WHAT THE TASK ASKS >>
Show every line of the data where the word "como" can be found.

Stored data:
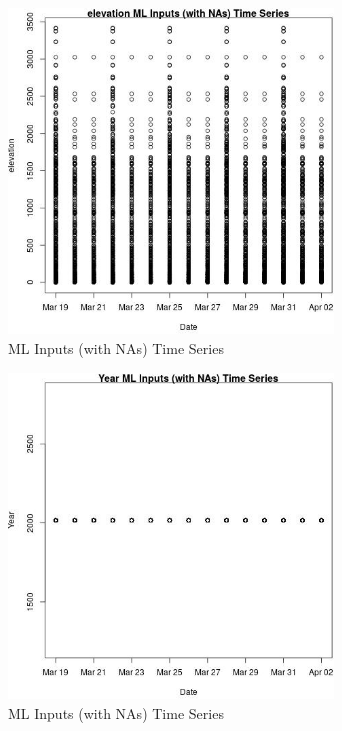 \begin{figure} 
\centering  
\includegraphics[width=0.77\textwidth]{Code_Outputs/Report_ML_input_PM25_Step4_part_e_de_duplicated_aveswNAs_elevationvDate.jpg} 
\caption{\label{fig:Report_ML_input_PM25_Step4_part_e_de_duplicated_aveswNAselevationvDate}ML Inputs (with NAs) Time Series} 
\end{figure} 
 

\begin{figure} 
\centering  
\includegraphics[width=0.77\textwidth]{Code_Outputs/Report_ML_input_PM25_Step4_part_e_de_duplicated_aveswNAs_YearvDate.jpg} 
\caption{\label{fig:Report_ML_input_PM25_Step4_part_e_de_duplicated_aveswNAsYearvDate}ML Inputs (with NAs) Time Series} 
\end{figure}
--
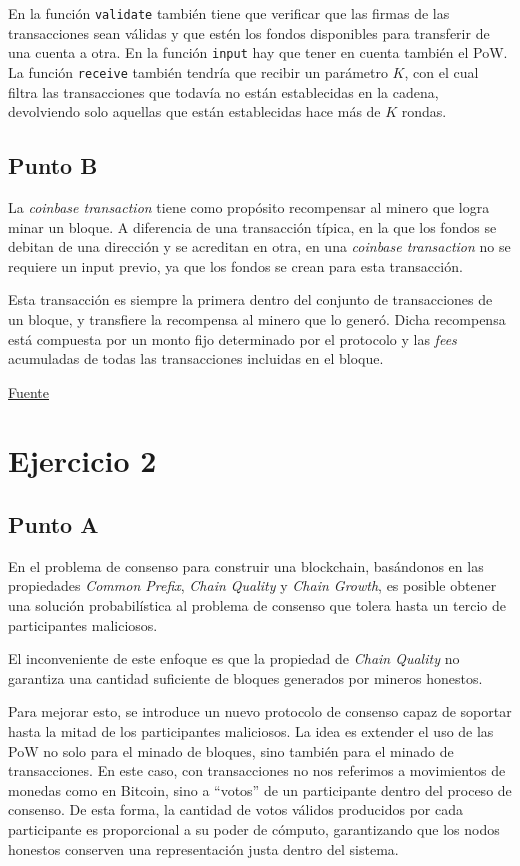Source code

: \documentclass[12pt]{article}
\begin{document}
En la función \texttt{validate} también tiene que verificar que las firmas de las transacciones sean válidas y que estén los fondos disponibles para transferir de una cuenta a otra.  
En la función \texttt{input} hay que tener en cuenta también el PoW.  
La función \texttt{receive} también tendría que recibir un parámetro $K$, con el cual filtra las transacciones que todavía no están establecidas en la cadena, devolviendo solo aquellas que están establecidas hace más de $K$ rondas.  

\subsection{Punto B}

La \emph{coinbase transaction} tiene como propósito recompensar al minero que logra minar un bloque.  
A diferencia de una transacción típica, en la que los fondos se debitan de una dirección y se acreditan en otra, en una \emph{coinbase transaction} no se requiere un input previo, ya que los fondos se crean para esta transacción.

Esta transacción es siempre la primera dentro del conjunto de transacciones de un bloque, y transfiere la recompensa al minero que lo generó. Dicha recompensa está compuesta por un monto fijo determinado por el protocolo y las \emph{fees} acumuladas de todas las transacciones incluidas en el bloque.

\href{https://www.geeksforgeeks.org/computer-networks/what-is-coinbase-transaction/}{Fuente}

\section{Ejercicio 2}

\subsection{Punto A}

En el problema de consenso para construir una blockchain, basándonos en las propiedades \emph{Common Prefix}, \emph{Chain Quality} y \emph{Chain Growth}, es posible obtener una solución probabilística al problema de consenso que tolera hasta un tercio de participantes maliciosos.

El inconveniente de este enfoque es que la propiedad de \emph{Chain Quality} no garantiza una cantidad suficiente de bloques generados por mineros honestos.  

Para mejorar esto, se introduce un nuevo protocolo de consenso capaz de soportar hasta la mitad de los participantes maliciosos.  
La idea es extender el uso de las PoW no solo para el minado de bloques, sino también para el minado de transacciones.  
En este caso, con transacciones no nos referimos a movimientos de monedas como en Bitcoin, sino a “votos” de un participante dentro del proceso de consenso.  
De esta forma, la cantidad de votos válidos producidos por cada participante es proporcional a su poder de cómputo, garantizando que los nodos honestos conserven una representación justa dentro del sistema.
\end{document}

SOLUTION TO THIS TASK >>
La \emph{coinbase transaction} tiene como propósito recompensar al minero que logra minar un bloque.  
En este caso, con transacciones no nos referimos a movimientos de monedas como en Bitcoin, sino a “votos” de un participante dentro del proceso de consenso.  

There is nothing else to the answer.